Generalized constructions, decoding and implementation of LDPC codes

Abstract

Low-density parity-check (LDPC) codes have received significant attention due to their near-Shannon-limit error performance. The belief propagation (BP) algorithm is the best-known decoding algorithm for LDPC codes. However it often needs several tens or hundreds of iterations to converge. Although fast convergence BP algorithms have been proposed, there is neither an easy tool to analyze their performance nor a standard VLSI architecture to implement them. Moreover, there exists a trade-off between waterfall (i.e., threshold) and error floor (i.e., minimum pseudo distance) performances for LDPC codes. For generalized LDPC (GLDPC) codes, better minimum distance properties can be achieved but at the expense of a rate loss. This research investigates performance analysis and hardware implementation of LDPC codes using fast convergence algorithms. Closed-form extrinsic mutual information transfer (EXIT) functions for several fast convergence BP decoding algorithms are proposed. It is shown theoretically that these algorithms converge faster than standard BP, while the corresponding thresholds remain unchanged. Since these algorithms are of serial nature, their parallelization without compromising convergence speed and error performance is also investigated. This result is useful in hardware implementation because in practice partly parallel decoding schemes are often used. This result also sheds some light on how to group nodes in order to preserve performance. The VLSI architecture of a particular decoding algorithm for LDPC codes is proposed. This approach can be adopted in many standards to achieve a large throughput. Doubly GLDPC (DGLDPC) codes are proposed to compensate the rate loss of GLDPC codes.

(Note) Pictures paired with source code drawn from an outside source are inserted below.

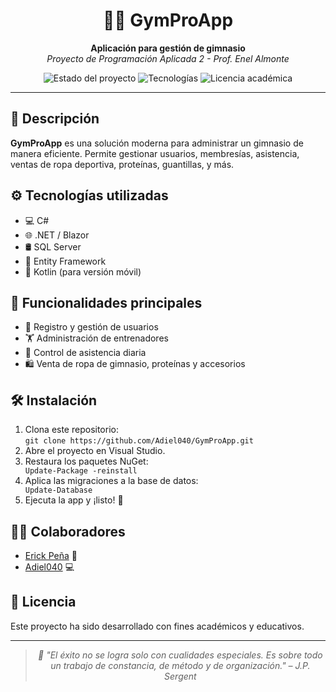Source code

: <h1 align="center">🏋️‍♂️ GymProApp</h1>

<p align="center">
  <strong>Aplicación para gestión de gimnasio</strong><br>
  <em>Proyecto de Programación Aplicada 2 - Prof. Enel Almonte</em>
</p>

<p align="center">
  <img src="https://img.shields.io/badge/Estado-En%20Desarrollo-yellow" alt="Estado del proyecto">
  <img src="https://img.shields.io/badge/Tech-C%23%20%7C%20Blazor%20%7C%20Kotlin-blueviolet" alt="Tecnologías">
  <img src="https://img.shields.io/badge/License-Académico-blue" alt="Licencia académica">
</p>

<hr>

<h2>📱 Descripción</h2>
<p>
  <strong>GymProApp</strong> es una solución moderna para administrar un gimnasio de manera eficiente. Permite gestionar usuarios, membresías, asistencia, ventas de ropa deportiva, proteínas, guantillas, y más.
</p>

<h2>⚙️ Tecnologías utilizadas</h2>
<ul>
  <li>💻 C#</li>
  <li>🌐 .NET / Blazor</li>
  <li>🛢️ SQL Server</li>
  <li>🧠 Entity Framework</li>
  <li>📱 Kotlin (para versión móvil)</li>
</ul>

<h2>🚀 Funcionalidades principales</h2>
<ul>
  <li>👤 Registro y gestión de usuarios</li>
  <li>🏋️ Administración de entrenadores</li>
  <li>📆 Control de asistencia diaria</li>
  <li>🛍️ Venta de ropa de gimnasio, proteínas y accesorios</li>
</ul>

<h2>🛠️ Instalación</h2>
<ol>
  <li>Clona este repositorio:<br>
    <code>git clone https://github.com/Adiel040/GymProApp.git</code>
  </li>
  <li>Abre el proyecto en Visual Studio.</li>
  <li>Restaura los paquetes NuGet:</li>
  <code>Update-Package -reinstall</code>
  <li>Aplica las migraciones a la base de datos:</li>
  <code>Update-Database</code>
  <li>Ejecuta la app y ¡listo! 🎉</li>
</ol>

<h2>👨‍💻 Colaboradores</h2>
<ul>
  <li><a href="https://github.com/erick21340">Erick Peña</a> 🧠</li>
  <li><a href="https://github.com/Adiel040">Adiel040</a> 💻</li>
</ul>

<h2>📄 Licencia</h2>
<p>Este proyecto ha sido desarrollado con fines académicos y educativos.</p>

<hr>

<blockquote align="center">
  <em>💬 "El éxito no se logra solo con cualidades especiales. Es sobre todo un trabajo de constancia, de método y de organización." – J.P. Sergent</em>
</blockquote>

EXIT charts are used to analyze DGLDPC codes and EXIT functions for variable component codes are thoroughly discussed. Based on EXIT charts, differential evolution is used to optimize their threshold. Ensemble weight enumerators are generalized to protograph-based DGLDPC codes. Simulation results show that DGLDPC codes constructed based on these results can improve the performance of their LDPC and GLDPC counterparts in both the waterfall region and the error floor region.